Beda Depresi dengan Resesi, dan Imbasnya Jika Terjadi ke RI

Beda Depresi dengan Resesi, dan Imbasnya Jika Terjadi ke RI

Vadhia Lidyana - detikFinance
Kamis, 24 Sep 2020 07:20 WIB
Akibat wabah COVID-19, resesi hampir pasti dialami Indonesia. Penurunan aktivitas ekonomi nasional ini akan berdampak pada PHK dan kemiskinan.
Foto: Pradita Utama
Jakarta -

Resesi ekonomi tak bisa lagi dihindari. Menteri Keuangan Sri Mulyani Indrawati pun sudah memastikan ekonomi Indonesia akan kembali mengalami kontraksi di kuartal III-2020 ini. Kementerian Keuangan sudah mengeluarkan proyeksi di minus 1% hingga minus 2,9%.

Setelah resesi, ancaman selanjutnya adalah depresi. Direktur Eksekutif Center of Reform on Economics (CORE) Indonesia Mohammad Faisal menerangkan, depresi adalah kondisi di mana suatu negara mengalami kontraksi pada pertumbuhan ekonominya yang berkepanjangan dan semakin dalam.

"Kalau dia sampai dua kuartal berturut-turut, misalnya year on year dia negatif, dia masuk resesi. Nah tapi kalau berkepanjangan, sampai bertahun-tahun kontraksinya, itu yang disebut depresi," jelas Faisal kepada detikcom, Rabu (23/9/2020).
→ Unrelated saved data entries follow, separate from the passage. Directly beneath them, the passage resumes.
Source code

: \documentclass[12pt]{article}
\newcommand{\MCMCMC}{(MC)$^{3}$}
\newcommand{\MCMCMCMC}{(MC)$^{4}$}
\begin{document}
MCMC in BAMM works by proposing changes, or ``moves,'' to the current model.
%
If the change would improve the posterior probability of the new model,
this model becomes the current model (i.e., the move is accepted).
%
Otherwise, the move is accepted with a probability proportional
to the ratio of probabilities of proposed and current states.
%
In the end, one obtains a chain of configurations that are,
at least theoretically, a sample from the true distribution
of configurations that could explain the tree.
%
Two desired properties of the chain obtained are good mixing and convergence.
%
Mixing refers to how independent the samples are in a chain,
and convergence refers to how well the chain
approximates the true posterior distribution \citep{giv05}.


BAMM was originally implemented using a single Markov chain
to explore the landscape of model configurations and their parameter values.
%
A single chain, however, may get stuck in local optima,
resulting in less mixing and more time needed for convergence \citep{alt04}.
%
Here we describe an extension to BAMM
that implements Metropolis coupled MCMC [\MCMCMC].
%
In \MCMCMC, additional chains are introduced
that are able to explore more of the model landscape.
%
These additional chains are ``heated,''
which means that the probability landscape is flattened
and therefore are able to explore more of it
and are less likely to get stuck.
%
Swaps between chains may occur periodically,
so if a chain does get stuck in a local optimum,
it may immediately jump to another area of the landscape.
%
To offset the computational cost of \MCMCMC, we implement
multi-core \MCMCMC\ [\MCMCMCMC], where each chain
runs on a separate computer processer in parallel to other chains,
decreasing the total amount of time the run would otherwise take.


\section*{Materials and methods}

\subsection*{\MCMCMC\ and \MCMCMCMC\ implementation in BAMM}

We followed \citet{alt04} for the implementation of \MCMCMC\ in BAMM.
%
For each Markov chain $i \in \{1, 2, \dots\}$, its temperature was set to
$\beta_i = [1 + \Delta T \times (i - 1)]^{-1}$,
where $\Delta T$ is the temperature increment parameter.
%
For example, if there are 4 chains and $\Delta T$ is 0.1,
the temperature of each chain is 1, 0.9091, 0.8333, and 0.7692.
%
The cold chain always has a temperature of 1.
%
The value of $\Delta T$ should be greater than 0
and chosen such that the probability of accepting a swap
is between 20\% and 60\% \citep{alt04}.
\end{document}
SCROLL TO CONTINUE WITH CONTENT

Dihubungi secara terpisah, Direktur Eksekutif Institute for Development of Economics and Finance (Indef) Tauhid Ahmad menjelaskan, tanda-tanda dari depresi ialah tren pertumbuhan ekonomi yang terus menurun. Apabila sesudah resesi pertumbuhan ekonomi Indonesia masih kontraksi dan minusnya semakin besar, maka baru disebut depresi.

"Pertama kan resesi dulu, jadi pengertian negara lain itu tidak harus negatif, tetapi dia dalam posisi pertama dia positif, tapi kuartal kedua dia turun, masih positif tapi pertumbuhannya masih rendah. Nah di kuartal ketiga turun lagi, bahkan negatif. Nah berarti kan yang dilihat trennya yang turun dua kuartal berturut-turut. Ini yang terjadi di kita kemungkinannya adalah memang kalau sekarang sudah resesi dari kuartal pertama, kedua, dan ketiga. Itu yang saya kira jauh lebih clear dari pemikiran itu," papar Tauhid.

ADVERTISEMENT

Tauhid menuturkan, jika Indonesia mengalami depresi, maka imbas yang bisa dilihat adalah pemutusan hubungan kerja (PHK) yang lebih masif dan tingkat pengangguran meningkat drastis.

"Terburuknya di 2021 bisa sampai angka 14 juta orang masuk di kelompok pengangguran. Jadi kalau ekonomi turun kan otomatis pendapatan masyarakat turun. Dan dampak terburuknya adalah PHK," terang Tauhid.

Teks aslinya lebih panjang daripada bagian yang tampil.